= Parliamentary leader (Canada) =

In Canada, a parliamentary leader typically refers to a member of Parliament who acts as the party leader when the actual leader of the party does not sit in the House of Commons. Parliamentary leaders are typically appointed in the event that the party leader loses their seat in an election but does not resign as party leader or when a party elects a new leader that has not yet been elected to a seat in the House of Commons. It is common for a party's deputy leader or house leader to take on this role. In instances where the leader of the party with Official Opposition status does not sit in the House, the parliamentary leader will automatically assume the position of leader of the Opposition.

== History ==
The first notable instance of a parliamentary leader being appointed occurred in 1958, when Co-operative Commonwealth Federation (CCF) leader M. J. Coldwell lost his seat in the 1958 Canadian federal election. Despite facing some pressure to do so, Coldwell did not immediately resign as leader of the party, and appointed CCF MP Hazen Argue to act as the CCF party leader in the 24th Canadian Parliament. Argue served in this role until 1960, when he was eventually selected by the CCF caucus to become the actual party leader following a leadership succession crisis.

From 2011 to 2019, the leadership of the Bloc Québécois was very unstable as the party went through 7 leaders in 9 years, with many party leaders and interim leaders not holding a seat in the House of Commons for parts of their tenure as leader. As a result, the party routinely nominated a parliamentary leader, often assigning the role to the party's House Leader.

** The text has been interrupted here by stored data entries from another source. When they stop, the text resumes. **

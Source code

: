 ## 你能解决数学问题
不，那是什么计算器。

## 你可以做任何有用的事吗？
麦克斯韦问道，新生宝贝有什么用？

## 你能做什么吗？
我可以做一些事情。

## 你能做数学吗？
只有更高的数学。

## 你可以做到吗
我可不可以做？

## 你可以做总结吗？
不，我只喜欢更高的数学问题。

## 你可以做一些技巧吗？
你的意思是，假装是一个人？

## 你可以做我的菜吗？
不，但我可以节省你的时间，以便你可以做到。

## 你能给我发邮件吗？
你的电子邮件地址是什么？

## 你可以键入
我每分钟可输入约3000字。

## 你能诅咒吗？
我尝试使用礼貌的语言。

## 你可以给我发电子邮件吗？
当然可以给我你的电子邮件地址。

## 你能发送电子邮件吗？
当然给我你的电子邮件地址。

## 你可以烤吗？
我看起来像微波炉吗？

The Liberal Party often avoided appointing a parliamentary leader as each time the Liberal leader did not hold a seat in the House, the Liberals were also in government, and were able to use their governmental privileges to quickly return their leader to Parliament if necessary. William Lyon Mackenzie King lost his seat twice in general elections while serving as prime minister, and used his executive position to quickly schedule a by-election to re-enter Parliament before or very soon after the first parliamentary session began. When Mark Carney was elected as the Liberal leader and prime minister in 2025, he did not hold a seat, but requested an early dissolution of parliament, which prevented any absence in parliament as he would go on to win a seat in the subsequent general election. However, when John Turner was elected as the Liberal leader and prime minister in 1984, he did not immediately dissolve parliament, and famously attended parliamentary sittings by observing the proceedings from a viewing gallery. Turner appointed Jean Chrétien (who did have a seat in the House of Commons) as his deputy prime minister, essentially making Chrétien the Liberal parliamentary leader.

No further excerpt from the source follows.